Such arrogance sank the Titanic and doomed two space shuttles, so far.

The cut-off point for Federal Nuclear Government Work is generally
when "they" think something has a likelihood of less than one in one
million, sometimes one in ten million.  But who decides what those
Las Vegas odds are?  Pro-nuclear, biased "scientists" with plenty of
"wriggle room" for "fudge factors," that's who!  Ever hear of the
book How to Lie With Statistics?  It's the bible of the nuclear industry.

Your quote -- you -- speak of TOTAL INVENTORIES while,
mathematically, only acknowledging FRACTIONAL RELEASES.

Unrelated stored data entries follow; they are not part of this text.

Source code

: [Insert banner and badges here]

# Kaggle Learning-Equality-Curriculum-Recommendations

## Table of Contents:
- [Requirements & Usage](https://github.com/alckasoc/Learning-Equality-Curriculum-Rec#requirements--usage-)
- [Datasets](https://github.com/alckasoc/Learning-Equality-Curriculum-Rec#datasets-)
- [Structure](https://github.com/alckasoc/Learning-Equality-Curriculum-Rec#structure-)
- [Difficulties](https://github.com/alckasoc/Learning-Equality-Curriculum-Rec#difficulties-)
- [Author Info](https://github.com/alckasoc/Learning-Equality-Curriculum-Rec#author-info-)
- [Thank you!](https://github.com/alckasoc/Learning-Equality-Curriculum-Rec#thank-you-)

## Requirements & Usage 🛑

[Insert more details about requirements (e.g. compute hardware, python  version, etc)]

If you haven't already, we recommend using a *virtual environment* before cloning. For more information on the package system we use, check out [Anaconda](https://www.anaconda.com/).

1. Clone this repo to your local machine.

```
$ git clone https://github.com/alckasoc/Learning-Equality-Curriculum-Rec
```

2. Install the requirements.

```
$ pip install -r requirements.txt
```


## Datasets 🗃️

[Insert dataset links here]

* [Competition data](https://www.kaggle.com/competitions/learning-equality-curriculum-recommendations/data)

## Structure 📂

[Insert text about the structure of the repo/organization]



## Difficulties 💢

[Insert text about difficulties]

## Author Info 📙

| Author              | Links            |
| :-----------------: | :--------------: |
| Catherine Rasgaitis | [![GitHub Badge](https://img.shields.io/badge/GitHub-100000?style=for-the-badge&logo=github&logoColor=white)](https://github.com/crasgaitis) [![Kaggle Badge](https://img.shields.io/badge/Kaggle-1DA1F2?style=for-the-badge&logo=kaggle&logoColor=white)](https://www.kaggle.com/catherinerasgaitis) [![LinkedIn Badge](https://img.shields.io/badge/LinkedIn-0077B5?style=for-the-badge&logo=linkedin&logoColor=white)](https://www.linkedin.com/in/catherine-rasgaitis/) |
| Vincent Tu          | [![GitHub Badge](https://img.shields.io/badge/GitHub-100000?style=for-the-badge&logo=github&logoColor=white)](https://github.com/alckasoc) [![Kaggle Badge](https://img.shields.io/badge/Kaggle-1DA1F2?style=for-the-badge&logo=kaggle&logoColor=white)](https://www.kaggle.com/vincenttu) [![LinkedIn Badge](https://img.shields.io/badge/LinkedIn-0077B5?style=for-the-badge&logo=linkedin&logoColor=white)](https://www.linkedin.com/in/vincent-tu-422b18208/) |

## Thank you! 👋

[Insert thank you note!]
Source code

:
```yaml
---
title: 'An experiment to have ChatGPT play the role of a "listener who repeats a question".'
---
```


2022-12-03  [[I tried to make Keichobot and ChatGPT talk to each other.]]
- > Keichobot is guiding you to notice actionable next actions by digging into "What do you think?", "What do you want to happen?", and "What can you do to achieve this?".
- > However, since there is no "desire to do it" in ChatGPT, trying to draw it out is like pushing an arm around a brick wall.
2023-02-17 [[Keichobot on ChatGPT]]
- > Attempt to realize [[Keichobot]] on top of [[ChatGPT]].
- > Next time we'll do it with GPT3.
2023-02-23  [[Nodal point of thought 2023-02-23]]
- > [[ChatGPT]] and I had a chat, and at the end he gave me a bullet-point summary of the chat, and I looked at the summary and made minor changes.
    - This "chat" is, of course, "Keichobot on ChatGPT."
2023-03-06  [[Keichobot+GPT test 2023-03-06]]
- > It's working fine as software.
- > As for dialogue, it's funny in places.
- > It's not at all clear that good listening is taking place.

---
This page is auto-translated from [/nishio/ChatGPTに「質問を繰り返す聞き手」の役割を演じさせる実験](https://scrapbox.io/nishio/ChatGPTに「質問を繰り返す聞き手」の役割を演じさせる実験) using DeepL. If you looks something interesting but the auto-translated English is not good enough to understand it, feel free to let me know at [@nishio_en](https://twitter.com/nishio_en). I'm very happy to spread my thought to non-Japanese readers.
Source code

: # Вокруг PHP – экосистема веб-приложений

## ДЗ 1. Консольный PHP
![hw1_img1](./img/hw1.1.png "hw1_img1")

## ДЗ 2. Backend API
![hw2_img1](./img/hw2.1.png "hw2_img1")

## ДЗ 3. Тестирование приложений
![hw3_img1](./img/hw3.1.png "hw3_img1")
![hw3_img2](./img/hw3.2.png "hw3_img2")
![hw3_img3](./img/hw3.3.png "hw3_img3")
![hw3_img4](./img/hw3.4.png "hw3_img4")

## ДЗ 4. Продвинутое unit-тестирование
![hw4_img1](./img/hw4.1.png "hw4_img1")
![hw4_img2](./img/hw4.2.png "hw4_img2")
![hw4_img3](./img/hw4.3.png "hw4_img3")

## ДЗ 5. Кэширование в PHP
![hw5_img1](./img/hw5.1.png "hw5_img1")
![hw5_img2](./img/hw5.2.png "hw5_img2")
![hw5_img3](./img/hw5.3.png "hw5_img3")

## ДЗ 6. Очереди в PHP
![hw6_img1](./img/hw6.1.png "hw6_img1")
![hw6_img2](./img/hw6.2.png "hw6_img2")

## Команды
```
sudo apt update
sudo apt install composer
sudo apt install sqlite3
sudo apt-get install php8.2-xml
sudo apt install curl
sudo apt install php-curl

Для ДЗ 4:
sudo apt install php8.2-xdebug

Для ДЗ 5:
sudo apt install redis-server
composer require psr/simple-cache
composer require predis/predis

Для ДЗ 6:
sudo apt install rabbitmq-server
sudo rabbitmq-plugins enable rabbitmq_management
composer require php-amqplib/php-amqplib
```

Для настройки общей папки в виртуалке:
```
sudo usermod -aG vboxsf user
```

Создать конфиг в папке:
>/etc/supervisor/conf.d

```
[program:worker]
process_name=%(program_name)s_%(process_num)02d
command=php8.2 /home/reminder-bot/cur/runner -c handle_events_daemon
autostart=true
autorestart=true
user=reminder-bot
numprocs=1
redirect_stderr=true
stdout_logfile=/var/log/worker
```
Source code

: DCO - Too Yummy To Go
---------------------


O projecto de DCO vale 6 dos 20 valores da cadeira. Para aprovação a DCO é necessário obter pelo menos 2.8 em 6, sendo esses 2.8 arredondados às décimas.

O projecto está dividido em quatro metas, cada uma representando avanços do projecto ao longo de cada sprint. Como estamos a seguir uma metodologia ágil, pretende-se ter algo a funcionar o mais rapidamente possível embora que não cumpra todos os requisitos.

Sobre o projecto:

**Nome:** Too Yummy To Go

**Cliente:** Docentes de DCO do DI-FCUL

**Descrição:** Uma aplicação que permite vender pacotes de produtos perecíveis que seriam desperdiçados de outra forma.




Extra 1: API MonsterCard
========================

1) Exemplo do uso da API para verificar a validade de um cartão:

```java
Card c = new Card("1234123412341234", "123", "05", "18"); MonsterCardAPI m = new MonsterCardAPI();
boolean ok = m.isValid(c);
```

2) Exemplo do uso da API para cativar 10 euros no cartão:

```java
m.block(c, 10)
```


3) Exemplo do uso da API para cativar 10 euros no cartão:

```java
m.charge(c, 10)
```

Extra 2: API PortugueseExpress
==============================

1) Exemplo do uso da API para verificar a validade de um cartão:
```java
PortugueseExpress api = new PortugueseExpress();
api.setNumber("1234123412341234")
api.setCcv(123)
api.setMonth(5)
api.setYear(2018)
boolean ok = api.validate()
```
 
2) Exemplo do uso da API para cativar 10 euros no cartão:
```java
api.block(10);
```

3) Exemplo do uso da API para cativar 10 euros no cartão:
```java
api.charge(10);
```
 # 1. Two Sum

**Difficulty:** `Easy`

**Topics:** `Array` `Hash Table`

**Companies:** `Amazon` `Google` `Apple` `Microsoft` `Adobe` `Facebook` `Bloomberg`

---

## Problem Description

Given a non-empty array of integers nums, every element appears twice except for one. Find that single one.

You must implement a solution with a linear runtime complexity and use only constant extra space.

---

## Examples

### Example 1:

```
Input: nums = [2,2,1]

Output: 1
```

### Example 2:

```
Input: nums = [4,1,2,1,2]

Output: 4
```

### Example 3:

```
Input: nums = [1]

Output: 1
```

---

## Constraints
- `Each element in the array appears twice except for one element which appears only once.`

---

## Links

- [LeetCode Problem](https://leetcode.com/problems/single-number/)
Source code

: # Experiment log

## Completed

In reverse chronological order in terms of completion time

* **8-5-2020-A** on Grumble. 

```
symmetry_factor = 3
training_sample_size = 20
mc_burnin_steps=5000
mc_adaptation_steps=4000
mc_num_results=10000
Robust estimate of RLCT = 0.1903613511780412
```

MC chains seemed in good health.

Furthermore, the damage done by radionuclides in minute quantities --
after a dispersal has become part of the "global background radiation
burden" -- is a matter of serious and significant debate.  Or to put
it bluntly, that same NAS doesn't keep up to date with the current
literature -- the scientific theories and statistical data -- and nor
does the C.E.C., let alone the "Health Physics" community.  Low level
radiation is far more hazardous than the pro-nuclear industry
assumes.  California leads the way on understanding the hazards of
second-hand ("low-level") cigarette smoke.  We should be as
enlightened about LLR.

And as to the fission product inventories specifically, there are
hundreds of isotopes of the full spectrum of elements in the Periodic
Table in each spent fuel rod, and some of them are being released
constantly from the fuel rods, and the public needs to be thoroughly
and totally protected from these "irradiations" -- and told about
them.  Any place where dry casks are stored, there cannot be
people.  So when you talk about spreading them out, you are talking
about stealing hundreds, then thousands, then tens of thousands of
acres from Californians.

And that's without an accident!

Some of the radioactive spent fuel byproducts are radioactive for
mere days, which of course means if they get out they are an
immediate concern.  Others last for thousands of years and will seep
around the planet over time even if they don't disperse very far in
the original accident.

Of course, all the NAS scenarios you religiously believe in assume a
miraculous cleanup can occur, even though real-life experience with
radioactive spills SELDOM results in a successful COLLECTION of the
waste:  Most of the time, the waste is DISPERSED and this is
considered the same as a true CLEAN-UP.  But due to the health hazard
at ATOMIC LEVELS from nuclear fission products, dispersal only makes
identification of CULPRITS difficult if not impossible. It spreads
the deaths out over time and distance, but IT DOES NOT SAVE LIVES.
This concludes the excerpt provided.